Take the data below and copy exactly the lines starting at the one with "## 1.0.0, 2016-09-26" and finishing at the one with "프로젝트 사이드 메뉴의 설정 → 멤버 관리 메뉴로 이동합니다.", both included.

(Beginning of TASK INPUTS)

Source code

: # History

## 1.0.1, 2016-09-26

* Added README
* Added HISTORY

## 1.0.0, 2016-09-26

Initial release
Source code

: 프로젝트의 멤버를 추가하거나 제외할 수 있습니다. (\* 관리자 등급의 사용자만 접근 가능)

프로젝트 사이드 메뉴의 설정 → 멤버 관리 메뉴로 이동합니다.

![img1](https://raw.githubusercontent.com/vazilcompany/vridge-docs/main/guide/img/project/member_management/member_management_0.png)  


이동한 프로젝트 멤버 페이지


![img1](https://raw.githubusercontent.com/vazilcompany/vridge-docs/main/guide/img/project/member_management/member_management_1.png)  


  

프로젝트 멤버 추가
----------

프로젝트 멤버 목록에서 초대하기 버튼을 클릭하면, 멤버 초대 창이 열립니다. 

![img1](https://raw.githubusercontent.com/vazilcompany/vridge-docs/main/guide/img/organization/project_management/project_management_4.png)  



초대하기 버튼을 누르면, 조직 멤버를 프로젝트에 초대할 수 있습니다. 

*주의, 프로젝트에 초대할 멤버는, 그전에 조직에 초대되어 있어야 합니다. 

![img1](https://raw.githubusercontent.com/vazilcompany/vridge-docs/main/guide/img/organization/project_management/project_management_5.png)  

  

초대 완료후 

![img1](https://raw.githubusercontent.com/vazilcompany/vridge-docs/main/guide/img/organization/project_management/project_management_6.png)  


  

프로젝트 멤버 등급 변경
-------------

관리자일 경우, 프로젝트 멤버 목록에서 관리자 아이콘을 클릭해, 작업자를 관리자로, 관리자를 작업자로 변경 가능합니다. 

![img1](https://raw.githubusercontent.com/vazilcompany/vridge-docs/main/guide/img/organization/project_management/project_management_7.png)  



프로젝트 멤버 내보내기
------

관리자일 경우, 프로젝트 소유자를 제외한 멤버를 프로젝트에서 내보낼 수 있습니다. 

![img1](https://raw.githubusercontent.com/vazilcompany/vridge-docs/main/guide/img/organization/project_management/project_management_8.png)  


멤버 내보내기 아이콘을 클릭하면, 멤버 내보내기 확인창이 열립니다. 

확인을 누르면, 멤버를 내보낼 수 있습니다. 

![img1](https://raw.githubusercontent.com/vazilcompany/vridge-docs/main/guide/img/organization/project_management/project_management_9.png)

(End of TASK INPUTS)

TASK ANSWER:
## 1.0.0, 2016-09-26

Initial release
Source code

: 프로젝트의 멤버를 추가하거나 제외할 수 있습니다. (\* 관리자 등급의 사용자만 접근 가능)

프로젝트 사이드 메뉴의 설정 → 멤버 관리 메뉴로 이동합니다.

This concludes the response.